◆ Task to complete ◆
Whenever the word "with" turns up in a line below, that line should be copied.

◆ Supplied material ◆

==============================

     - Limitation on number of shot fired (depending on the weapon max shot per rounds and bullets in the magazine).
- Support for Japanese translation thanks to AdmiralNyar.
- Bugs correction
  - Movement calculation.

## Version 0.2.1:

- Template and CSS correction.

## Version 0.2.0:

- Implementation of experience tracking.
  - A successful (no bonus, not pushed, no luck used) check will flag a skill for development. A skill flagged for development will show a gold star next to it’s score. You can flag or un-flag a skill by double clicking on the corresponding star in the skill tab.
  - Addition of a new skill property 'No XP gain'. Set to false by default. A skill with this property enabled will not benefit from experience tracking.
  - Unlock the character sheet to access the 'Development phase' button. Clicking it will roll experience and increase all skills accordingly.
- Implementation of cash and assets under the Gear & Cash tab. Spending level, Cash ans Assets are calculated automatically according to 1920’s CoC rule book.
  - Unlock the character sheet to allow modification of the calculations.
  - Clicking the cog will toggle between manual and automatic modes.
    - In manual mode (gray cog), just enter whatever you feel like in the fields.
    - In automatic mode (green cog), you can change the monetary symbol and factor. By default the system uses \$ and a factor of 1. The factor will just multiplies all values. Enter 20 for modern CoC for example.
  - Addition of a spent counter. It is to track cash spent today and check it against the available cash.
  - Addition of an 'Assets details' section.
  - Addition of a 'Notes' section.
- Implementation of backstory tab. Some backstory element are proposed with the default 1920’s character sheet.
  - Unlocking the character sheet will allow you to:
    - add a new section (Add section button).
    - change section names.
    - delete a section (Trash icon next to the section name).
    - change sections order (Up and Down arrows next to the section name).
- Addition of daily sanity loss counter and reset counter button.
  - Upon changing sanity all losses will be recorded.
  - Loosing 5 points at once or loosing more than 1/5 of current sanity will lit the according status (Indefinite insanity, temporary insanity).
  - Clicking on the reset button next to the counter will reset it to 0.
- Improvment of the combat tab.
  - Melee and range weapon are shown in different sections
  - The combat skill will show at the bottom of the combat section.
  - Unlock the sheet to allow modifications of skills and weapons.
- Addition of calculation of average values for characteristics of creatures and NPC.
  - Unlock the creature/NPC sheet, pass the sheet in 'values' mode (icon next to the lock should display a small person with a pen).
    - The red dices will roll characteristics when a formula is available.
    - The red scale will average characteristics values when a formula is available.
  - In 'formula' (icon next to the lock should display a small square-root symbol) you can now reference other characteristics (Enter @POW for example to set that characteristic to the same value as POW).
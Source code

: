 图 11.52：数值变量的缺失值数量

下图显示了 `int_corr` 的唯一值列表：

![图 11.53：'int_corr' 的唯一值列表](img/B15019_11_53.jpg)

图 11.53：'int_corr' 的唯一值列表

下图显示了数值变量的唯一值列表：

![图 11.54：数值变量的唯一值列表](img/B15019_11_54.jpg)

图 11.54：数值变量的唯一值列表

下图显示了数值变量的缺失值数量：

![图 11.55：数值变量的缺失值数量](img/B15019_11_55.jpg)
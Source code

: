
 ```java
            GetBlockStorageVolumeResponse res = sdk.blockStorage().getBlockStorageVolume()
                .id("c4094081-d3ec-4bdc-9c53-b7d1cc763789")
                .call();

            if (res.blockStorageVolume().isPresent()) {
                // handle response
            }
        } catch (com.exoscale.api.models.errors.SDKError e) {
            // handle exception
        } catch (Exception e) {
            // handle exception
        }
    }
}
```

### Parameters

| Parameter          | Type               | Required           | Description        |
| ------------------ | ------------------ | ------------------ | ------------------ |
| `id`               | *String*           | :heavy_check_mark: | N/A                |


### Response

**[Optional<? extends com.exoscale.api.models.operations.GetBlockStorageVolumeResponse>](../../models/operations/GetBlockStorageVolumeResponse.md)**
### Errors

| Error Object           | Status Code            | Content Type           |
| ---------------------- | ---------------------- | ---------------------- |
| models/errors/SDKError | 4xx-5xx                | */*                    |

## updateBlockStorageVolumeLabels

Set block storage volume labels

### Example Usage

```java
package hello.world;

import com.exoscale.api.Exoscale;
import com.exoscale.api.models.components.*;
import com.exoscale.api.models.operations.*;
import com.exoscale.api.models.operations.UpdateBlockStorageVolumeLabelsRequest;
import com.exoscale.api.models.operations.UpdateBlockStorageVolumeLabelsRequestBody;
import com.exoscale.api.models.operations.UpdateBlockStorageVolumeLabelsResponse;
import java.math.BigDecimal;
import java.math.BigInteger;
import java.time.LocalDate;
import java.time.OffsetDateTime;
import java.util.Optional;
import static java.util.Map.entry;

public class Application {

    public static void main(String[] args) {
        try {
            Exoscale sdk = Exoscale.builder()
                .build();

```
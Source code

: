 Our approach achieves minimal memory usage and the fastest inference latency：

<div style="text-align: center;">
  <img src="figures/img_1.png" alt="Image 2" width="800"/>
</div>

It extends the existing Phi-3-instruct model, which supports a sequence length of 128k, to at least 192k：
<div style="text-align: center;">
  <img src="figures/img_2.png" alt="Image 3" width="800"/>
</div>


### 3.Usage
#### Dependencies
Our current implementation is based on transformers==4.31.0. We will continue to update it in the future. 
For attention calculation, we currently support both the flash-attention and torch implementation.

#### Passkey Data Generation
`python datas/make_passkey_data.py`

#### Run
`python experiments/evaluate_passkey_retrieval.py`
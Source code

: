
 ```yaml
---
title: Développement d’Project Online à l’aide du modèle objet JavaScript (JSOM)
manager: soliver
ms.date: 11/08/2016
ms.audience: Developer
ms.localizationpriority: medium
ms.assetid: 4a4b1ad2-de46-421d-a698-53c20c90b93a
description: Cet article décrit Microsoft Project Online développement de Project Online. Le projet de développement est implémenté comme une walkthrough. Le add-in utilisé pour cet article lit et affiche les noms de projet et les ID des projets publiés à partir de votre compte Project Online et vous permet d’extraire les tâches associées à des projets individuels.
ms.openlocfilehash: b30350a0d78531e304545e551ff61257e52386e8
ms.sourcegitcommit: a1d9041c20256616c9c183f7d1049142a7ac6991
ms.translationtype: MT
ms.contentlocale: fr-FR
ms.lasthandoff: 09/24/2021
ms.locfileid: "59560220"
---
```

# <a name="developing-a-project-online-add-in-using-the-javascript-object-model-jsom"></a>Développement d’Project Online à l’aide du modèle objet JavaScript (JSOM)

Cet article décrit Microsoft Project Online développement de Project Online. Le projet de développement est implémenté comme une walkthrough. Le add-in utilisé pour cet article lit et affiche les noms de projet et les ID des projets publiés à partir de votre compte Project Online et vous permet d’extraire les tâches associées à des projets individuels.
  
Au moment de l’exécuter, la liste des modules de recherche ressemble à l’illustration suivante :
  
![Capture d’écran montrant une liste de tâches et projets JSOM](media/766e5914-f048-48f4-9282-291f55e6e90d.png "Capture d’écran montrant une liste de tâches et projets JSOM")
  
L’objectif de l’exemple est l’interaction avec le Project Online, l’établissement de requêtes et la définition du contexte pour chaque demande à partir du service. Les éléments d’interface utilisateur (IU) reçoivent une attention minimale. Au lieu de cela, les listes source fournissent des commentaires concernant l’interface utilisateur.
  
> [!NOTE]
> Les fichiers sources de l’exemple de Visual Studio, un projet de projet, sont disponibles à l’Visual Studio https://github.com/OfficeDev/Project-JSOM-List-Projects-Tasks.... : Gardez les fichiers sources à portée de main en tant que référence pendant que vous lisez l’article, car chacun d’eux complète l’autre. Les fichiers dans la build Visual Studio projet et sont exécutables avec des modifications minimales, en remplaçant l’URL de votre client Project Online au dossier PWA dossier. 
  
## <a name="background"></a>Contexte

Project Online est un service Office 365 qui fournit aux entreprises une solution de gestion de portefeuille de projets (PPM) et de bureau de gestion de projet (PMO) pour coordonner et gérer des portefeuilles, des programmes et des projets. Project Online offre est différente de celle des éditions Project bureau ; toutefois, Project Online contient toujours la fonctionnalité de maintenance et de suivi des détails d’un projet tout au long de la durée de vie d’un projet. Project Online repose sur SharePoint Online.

==============================

◆ Response for this exercise ◆
  - Addition of a new skill property 'No XP gain'. Set to false by default. A skill with this property enabled will not benefit from experience tracking.
- Implementation of backstory tab. Some backstory element are proposed with the default 1920’s character sheet.
  - Unlock the creature/NPC sheet, pass the sheet in 'values' mode (icon next to the lock should display a small person with a pen).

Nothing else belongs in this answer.